* **Exercise**:
Report how many lines in the records below contain the word "dablConfig". Give only the number.

(Source texts of formatted documents)
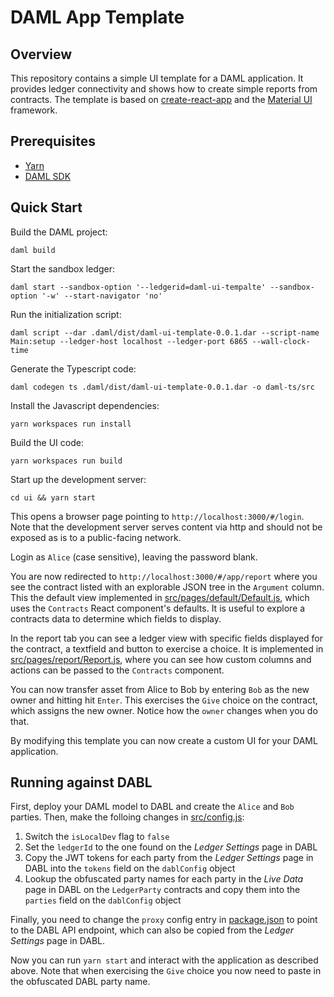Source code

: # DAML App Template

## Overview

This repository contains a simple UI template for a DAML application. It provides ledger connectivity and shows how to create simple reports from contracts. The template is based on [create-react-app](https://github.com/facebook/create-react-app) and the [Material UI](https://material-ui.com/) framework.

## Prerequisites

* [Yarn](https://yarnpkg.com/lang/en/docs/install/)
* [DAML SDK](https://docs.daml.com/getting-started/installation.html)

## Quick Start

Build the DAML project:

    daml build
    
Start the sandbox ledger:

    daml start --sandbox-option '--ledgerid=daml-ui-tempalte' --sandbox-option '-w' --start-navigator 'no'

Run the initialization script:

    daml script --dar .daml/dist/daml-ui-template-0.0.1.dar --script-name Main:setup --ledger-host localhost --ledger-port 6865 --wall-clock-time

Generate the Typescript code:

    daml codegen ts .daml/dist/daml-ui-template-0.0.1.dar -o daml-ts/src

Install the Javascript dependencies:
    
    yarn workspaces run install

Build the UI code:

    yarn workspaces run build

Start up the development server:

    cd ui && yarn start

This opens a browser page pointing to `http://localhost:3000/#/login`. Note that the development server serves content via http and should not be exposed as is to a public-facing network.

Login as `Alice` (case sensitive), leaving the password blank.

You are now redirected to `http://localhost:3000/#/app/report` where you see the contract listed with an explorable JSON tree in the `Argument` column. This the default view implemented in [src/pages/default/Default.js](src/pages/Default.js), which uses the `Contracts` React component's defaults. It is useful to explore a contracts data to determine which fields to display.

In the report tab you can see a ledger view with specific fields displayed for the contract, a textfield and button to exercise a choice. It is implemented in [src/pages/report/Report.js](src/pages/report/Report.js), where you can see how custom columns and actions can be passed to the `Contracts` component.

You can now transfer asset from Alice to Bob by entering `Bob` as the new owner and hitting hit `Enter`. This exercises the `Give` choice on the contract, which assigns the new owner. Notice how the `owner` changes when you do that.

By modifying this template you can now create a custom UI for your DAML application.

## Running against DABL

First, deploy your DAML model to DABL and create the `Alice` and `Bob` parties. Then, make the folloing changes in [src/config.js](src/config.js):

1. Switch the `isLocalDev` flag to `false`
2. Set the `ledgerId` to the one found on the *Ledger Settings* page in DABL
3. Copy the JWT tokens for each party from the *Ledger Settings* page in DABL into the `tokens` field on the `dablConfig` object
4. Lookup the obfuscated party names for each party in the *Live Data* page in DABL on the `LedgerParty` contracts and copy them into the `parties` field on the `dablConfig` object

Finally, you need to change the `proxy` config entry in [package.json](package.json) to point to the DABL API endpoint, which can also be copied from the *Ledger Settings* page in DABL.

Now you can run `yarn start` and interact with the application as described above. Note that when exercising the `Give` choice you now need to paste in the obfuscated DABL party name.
--
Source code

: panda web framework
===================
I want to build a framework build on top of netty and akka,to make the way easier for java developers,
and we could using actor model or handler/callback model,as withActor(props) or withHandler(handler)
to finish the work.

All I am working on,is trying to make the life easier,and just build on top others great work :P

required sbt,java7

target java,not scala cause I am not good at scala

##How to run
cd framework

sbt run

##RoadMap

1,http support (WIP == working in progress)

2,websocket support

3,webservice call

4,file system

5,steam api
* * *
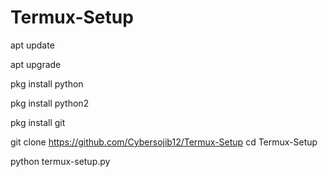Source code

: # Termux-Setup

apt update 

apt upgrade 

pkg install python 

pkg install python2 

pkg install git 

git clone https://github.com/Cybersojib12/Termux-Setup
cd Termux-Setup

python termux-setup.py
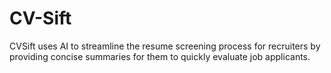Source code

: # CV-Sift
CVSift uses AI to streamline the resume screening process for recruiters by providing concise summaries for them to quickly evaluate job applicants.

* **Result of this task**:
2